(Nonepithelial tumors such as those of lymphoid tissue, soft tissue, bone, and cartilage are not included.)

Manual for Staging of Cancer; Fifth Edition; Edited by Irvin D. Fleming, M.D., Jay S. Cooper, M.D., Donald Earl Henson, M.D., Robert V.P. Hutter, M.D., B.J. Kennedy, M.D., Gerald Murphy, M.D., D.S.c., Brian O'Sullivan, M.B., F.R.C.P.C., F.R.C.P.I., Leslie H. Sobin, M.D., John W. Yarbro, M.D., Ph.D.; Copyright 1997, the American Joint Committee on Cancer.

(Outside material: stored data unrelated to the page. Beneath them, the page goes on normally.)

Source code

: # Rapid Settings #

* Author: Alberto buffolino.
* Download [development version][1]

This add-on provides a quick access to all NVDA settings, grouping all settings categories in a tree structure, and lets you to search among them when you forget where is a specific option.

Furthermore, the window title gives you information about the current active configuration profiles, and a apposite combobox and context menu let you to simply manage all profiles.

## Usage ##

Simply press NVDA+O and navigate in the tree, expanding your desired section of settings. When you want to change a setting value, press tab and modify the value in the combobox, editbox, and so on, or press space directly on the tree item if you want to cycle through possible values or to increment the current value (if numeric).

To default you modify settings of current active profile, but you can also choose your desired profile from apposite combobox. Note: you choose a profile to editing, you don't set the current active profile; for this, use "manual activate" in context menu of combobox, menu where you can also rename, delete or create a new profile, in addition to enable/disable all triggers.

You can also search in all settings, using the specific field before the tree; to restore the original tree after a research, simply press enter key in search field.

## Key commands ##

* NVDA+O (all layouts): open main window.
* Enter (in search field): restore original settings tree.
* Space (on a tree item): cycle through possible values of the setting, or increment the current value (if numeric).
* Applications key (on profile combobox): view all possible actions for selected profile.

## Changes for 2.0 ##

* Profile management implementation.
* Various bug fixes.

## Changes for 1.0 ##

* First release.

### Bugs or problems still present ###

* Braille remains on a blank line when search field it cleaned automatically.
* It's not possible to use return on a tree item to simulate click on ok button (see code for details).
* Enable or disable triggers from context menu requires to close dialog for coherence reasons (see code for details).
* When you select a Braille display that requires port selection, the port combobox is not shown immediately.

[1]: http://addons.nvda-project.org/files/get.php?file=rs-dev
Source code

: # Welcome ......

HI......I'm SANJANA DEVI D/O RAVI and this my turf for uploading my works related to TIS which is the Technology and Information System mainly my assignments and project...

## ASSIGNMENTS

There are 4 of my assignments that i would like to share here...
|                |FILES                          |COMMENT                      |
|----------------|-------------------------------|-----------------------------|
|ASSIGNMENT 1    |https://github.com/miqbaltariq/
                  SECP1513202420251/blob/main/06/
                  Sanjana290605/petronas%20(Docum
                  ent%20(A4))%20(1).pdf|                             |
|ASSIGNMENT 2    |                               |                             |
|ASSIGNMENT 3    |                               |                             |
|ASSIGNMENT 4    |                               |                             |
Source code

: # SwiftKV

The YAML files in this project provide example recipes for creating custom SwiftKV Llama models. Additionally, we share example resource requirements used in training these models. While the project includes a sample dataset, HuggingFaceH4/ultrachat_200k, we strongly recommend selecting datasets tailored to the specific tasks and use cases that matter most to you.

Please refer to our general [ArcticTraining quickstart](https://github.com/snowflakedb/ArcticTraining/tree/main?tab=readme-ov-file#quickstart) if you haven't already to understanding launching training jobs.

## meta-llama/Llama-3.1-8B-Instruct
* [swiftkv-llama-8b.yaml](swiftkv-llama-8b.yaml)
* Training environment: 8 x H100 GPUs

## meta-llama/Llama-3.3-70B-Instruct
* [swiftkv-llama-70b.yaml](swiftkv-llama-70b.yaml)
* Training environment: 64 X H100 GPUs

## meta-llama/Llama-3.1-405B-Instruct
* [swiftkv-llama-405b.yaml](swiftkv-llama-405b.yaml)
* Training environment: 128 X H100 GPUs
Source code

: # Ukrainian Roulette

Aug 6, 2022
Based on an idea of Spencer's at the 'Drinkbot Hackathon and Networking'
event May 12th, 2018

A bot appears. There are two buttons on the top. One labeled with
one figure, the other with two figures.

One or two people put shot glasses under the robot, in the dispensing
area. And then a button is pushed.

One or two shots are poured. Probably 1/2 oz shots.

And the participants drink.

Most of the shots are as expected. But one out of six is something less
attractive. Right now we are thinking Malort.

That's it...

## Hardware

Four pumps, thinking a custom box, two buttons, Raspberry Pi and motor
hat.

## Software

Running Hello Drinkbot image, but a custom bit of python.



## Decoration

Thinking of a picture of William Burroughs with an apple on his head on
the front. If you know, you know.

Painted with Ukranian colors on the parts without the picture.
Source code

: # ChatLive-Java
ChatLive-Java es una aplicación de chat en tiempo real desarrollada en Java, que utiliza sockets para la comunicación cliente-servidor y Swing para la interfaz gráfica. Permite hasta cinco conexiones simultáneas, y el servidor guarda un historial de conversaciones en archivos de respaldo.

Published by Lippincott-Raven Publishers. Chapter 5, pp. 41 - 46.

C10.1Anterior (lingual) surface of epiglottis
C32.1Supraglottis (laryngeal surface)
C32.3Laryngeal cartilage
C32.8Overlapping lesion
C32.9Larynx, NOS


Primary Site. The following anatomic definition of the larynx allows classification of carcinomas arising in the encompassed mucous membranes but excludes cancers arising on the lateral or posterior pharyngeal wall, pyriform fossa, postcricoid area, or base of tongue.

The anterior limit of the larynx is composed of the anterior or lingual surface of the suprahyoid epiglottis, the thyrohyoid membrane, the anterior commissure, and the anterior wall of the subglottic region, which is composed of the thyroid cartilage, the cricothyroid membrane, and the anterior arch of the cricoid cartilage.

The posterior and lateral limits include the laryngeal aspect of aryepiglottic folds, the arytenoid region, the interarytenoid space, and the posterior surface of the subglottic space, represented by the mucous membrane covering the surface of the cricoid cartilage.

The superolateral limits are composed of the tip and the lateral borders of the epiglottis. The inferior limits are made up of the plane passing through the inferior edge of the cricoid cartilage.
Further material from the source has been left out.